New California nursing graduates find it hard to get hired
12/04/2011 12:00 AM
12/04/2011 4:25 PM
Barbara Elwell wanted a midlife career switch from medical billing to nursing. Since graduating in May, the Marin County resident has applied as far away as Georgia and interviewed as far away as Texas.
That's because Elwell has had no luck with hospitals in Sacramento, Stockton, Modesto or the Bay Area. Now she's almost ready to throw up the white flag in her job search.
"We're stuck between a rock and a hard place," said Elwell, who has been tutoring high school students in math and science since she earned her two-year associate degree from the College of Marin. "We've gone through all these classes and this training, and yet, I'm a licensed RN in this country, and I can't find a job."
California has spent at least $95 million in federal, state and private funds in the past decade to double the number of nursing graduates by expanding college programs and grants. As recently as three years ago, hospitals were offering moving expenses, housing allowances and signing bonuses to recent graduates of nursing schools.
But today, some new grads are happy to be offered an unpaid internship. That's because fewer nurses are retiring during the recession, and hospitals are saving money by turning to veteran or temporary nurses who don't need expensive training.
This leaves many new graduates in a Catch-22: They can't get hired without at least one to two years of experience, and they are hard-pressed to gain experience unless they volunteer or take part-time jobs that might not fit their skills.
Hospitals "see this very, very large idle pool of labor," said Timothy Bates, a program analyst at the Center for the Health Professions at the University of California, San Francisco. "They don't see the incentives to reach that point yet where they take them on in anticipation of an expected increased demand."

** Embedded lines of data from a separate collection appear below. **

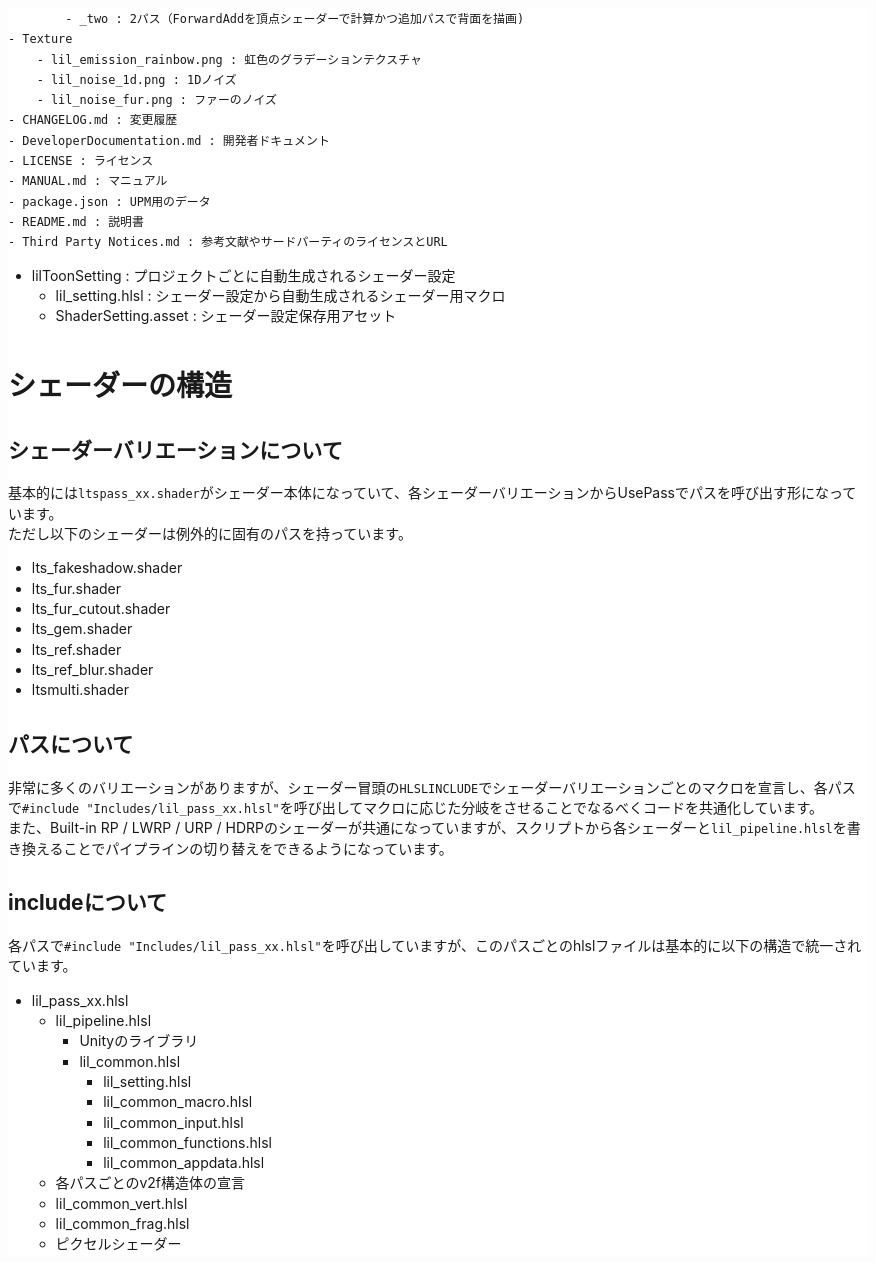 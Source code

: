             - _two : 2パス（ForwardAddを頂点シェーダーで計算かつ追加パスで背面を描画)
    - Texture
        - lil_emission_rainbow.png : 虹色のグラデーションテクスチャ
        - lil_noise_1d.png : 1Dノイズ
        - lil_noise_fur.png : ファーのノイズ
    - CHANGELOG.md : 変更履歴
    - DeveloperDocumentation.md : 開発者ドキュメント
    - LICENSE : ライセンス
    - MANUAL.md : マニュアル
    - package.json : UPM用のデータ
    - README.md : 説明書
    - Third Party Notices.md : 参考文献やサードパーティのライセンスとURL
- lilToonSetting : プロジェクトごとに自動生成されるシェーダー設定
    - lil_setting.hlsl : シェーダー設定から自動生成されるシェーダー用マクロ
    - ShaderSetting.asset : シェーダー設定保存用アセット

# シェーダーの構造
## シェーダーバリエーションについて
基本的には`ltspass_xx.shader`がシェーダー本体になっていて、各シェーダーバリエーションからUsePassでパスを呼び出す形になっています。  
ただし以下のシェーダーは例外的に固有のパスを持っています。
- lts_fakeshadow.shader
- lts_fur.shader
- lts_fur_cutout.shader
- lts_gem.shader
- lts_ref.shader
- lts_ref_blur.shader
- ltsmulti.shader

## パスについて
非常に多くのバリエーションがありますが、シェーダー冒頭の`HLSLINCLUDE`でシェーダーバリエーションごとのマクロを宣言し、各パスで`#include "Includes/lil_pass_xx.hlsl"`を呼び出してマクロに応じた分岐をさせることでなるべくコードを共通化しています。  
また、Built-in RP / LWRP / URP / HDRPのシェーダーが共通になっていますが、スクリプトから各シェーダーと`lil_pipeline.hlsl`を書き換えることでパイプラインの切り替えをできるようになっています。

## includeについて
各パスで`#include "Includes/lil_pass_xx.hlsl"`を呼び出していますが、このパスごとのhlslファイルは基本的に以下の構造で統一されています。
- lil_pass_xx.hlsl
    - lil_pipeline.hlsl
        - Unityのライブラリ
        - lil_common.hlsl
            - lil_setting.hlsl
            - lil_common_macro.hlsl
            - lil_common_input.hlsl
            - lil_common_functions.hlsl
            - lil_common_appdata.hlsl
    - 各パスごとのv2f構造体の宣言
    - lil_common_vert.hlsl
    - lil_common_frag.hlsl
    - ピクセルシェーダー
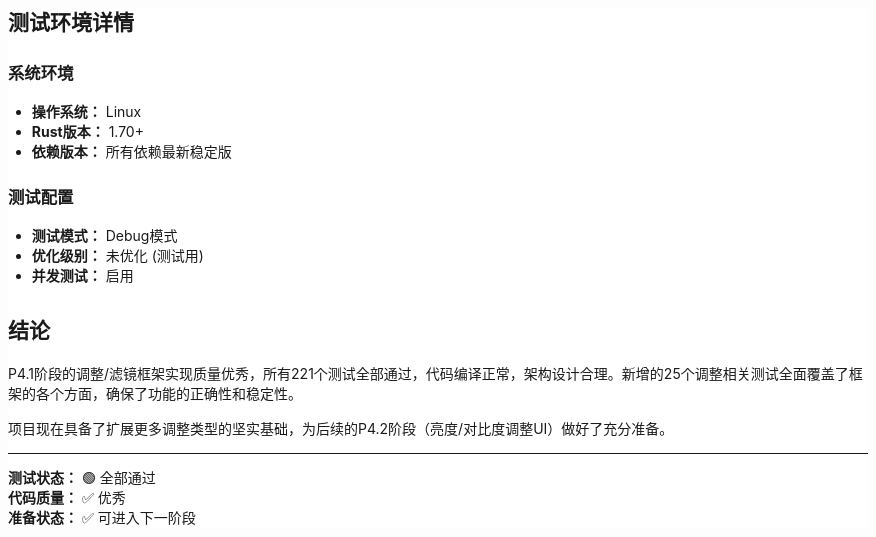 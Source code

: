 ## 测试环境详情

### 系统环境
- **操作系统：** Linux
- **Rust版本：** 1.70+
- **依赖版本：** 所有依赖最新稳定版

### 测试配置
- **测试模式：** Debug模式
- **优化级别：** 未优化 (测试用)
- **并发测试：** 启用

## 结论

P4.1阶段的调整/滤镜框架实现质量优秀，所有221个测试全部通过，代码编译正常，架构设计合理。新增的25个调整相关测试全面覆盖了框架的各个方面，确保了功能的正确性和稳定性。

项目现在具备了扩展更多调整类型的坚实基础，为后续的P4.2阶段（亮度/对比度调整UI）做好了充分准备。

---

**测试状态：** 🟢 全部通过  
**代码质量：** ✅ 优秀  
**准备状态：** ✅ 可进入下一阶段
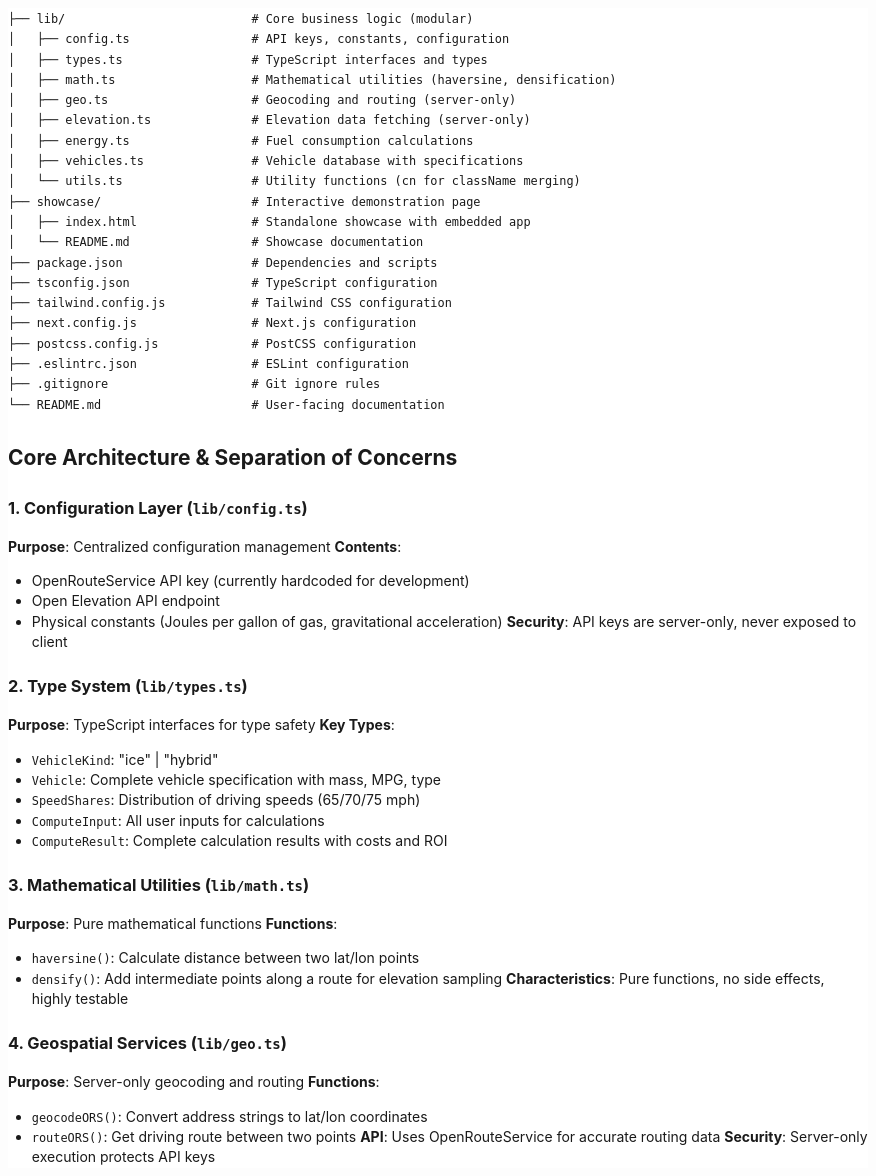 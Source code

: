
 ```
├── lib/                          # Core business logic (modular)
│   ├── config.ts                 # API keys, constants, configuration
│   ├── types.ts                  # TypeScript interfaces and types
│   ├── math.ts                   # Mathematical utilities (haversine, densification)
│   ├── geo.ts                    # Geocoding and routing (server-only)
│   ├── elevation.ts              # Elevation data fetching (server-only)
│   ├── energy.ts                 # Fuel consumption calculations
│   ├── vehicles.ts               # Vehicle database with specifications
│   └── utils.ts                  # Utility functions (cn for className merging)
├── showcase/                     # Interactive demonstration page
│   ├── index.html                # Standalone showcase with embedded app
│   └── README.md                 # Showcase documentation
├── package.json                  # Dependencies and scripts
├── tsconfig.json                 # TypeScript configuration
├── tailwind.config.js            # Tailwind CSS configuration
├── next.config.js                # Next.js configuration
├── postcss.config.js             # PostCSS configuration
├── .eslintrc.json                # ESLint configuration
├── .gitignore                    # Git ignore rules
└── README.md                     # User-facing documentation
```

## Core Architecture & Separation of Concerns

### 1. Configuration Layer (`lib/config.ts`)
**Purpose**: Centralized configuration management
**Contents**:
- OpenRouteService API key (currently hardcoded for development)
- Open Elevation API endpoint
- Physical constants (Joules per gallon of gas, gravitational acceleration)
**Security**: API keys are server-only, never exposed to client

### 2. Type System (`lib/types.ts`)
**Purpose**: TypeScript interfaces for type safety
**Key Types**:
- `VehicleKind`: "ice" | "hybrid"
- `Vehicle`: Complete vehicle specification with mass, MPG, type
- `SpeedShares`: Distribution of driving speeds (65/70/75 mph)
- `ComputeInput`: All user inputs for calculations
- `ComputeResult`: Complete calculation results with costs and ROI

### 3. Mathematical Utilities (`lib/math.ts`)
**Purpose**: Pure mathematical functions
**Functions**:
- `haversine()`: Calculate distance between two lat/lon points
- `densify()`: Add intermediate points along a route for elevation sampling
**Characteristics**: Pure functions, no side effects, highly testable

### 4. Geospatial Services (`lib/geo.ts`)
**Purpose**: Server-only geocoding and routing
**Functions**:
- `geocodeORS()`: Convert address strings to lat/lon coordinates
- `routeORS()`: Get driving route between two points
**API**: Uses OpenRouteService for accurate routing data
**Security**: Server-only execution protects API keys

The nursing shortage will return during the next decade as the economy picks up, boomers begin to retire and California's insured population grows, Bates said. The current oversupply of nurses could eventually worsen that shortage if nursing winds up looking less attractive as a profession.
"We're still going to need those nurses long-term," said Cathy Martin, workforce director for the California Hospital Association.
Registered nurses are the largest class of employees at hospitals, though the federal health care reform law might shift many nurses into other facilities as they follow patients pushed to seek more appropriate care.
In the past, nurses often switched hospitals for better pay. But turnover rates have dropped by half since the recession began, according to human resources officers at several California hospitals.
A growing number of nursing school graduates are frustrated, though, because hospitals still need some nurses but are relying on outside sources to meet state-mandated nurse-to-patient ratios.
The Conference Board's October report about job postings nationwide on 1,200 major websites said there were 2.6 jobs available for every job-seeker in the "health care practitioners and technical occupations" category.
The problem for recent graduates is that a facility might hire one new nurse for every two veterans it recruits from retirement, other hospitals, temp agencies or within.
"What's disturbing is that there's an obvious need for health care providers, but the industry is not interested in spending more money on new graduate nurses," said Liz Jacobs, a spokeswoman for the California Nurses Association.
Jordan Stephens received her nursing license last summer. Her master's degree program to become a nurse practitioner doesn't start full-time until January, so she wanted to find a nursing position in between.
But her applications to UC Davis Medical Center, Sutter Health facilities and dozens of other hospitals haven't led to offers, Stephens said. She decided instead to volunteer at community clinics, recently settling into one in Woodland.
"I'm hoping if I can make some good connections, it might lead to something," Stephens said. "You adapt where you can."
Cedars-Sinai Los Angeles recruiter Thea Bruzdzinski said many of the recently added nursing jobs are leadership roles, which can take six to 10 months to fill because of the mix of skills and experience sought. "If you bring in a novice nurse, you have to pair them with an experienced nurse, and you start burning the experienced ones out," Bruzdzinski said.
Rookie nurses hired by hospitals tend to have either advanced degrees or experience with the hospital, according to a 2010 survey by the California Institute for Nursing and Health Care.
Jennifer Trujillo interned at Citrus Valley Health Partners' Queen of the Valley Hospital in Southern California while taking prerequisite courses for nursing school. Trujillo's performance in the internship led CVHP to pay for her nursing school tuition and expenses. Once she had her two-year associate degree, the hospital brought her on board as a night-shift nurse because she knew the hospital's unique system and its employees knew her.
Interning hasn't worked out for everyone, though.
Angela Lyman worked as an intern during the first half of this year with Kaiser Permanente Vallejo. She received a one-time stipend of $1,000 plus months of positive feedback, but no job offer.
She says recruiters at other hospitals ask her why Kaiser didn't hire her. "It hurt me instead of helping me," Lyman said. "It's all very frustrating."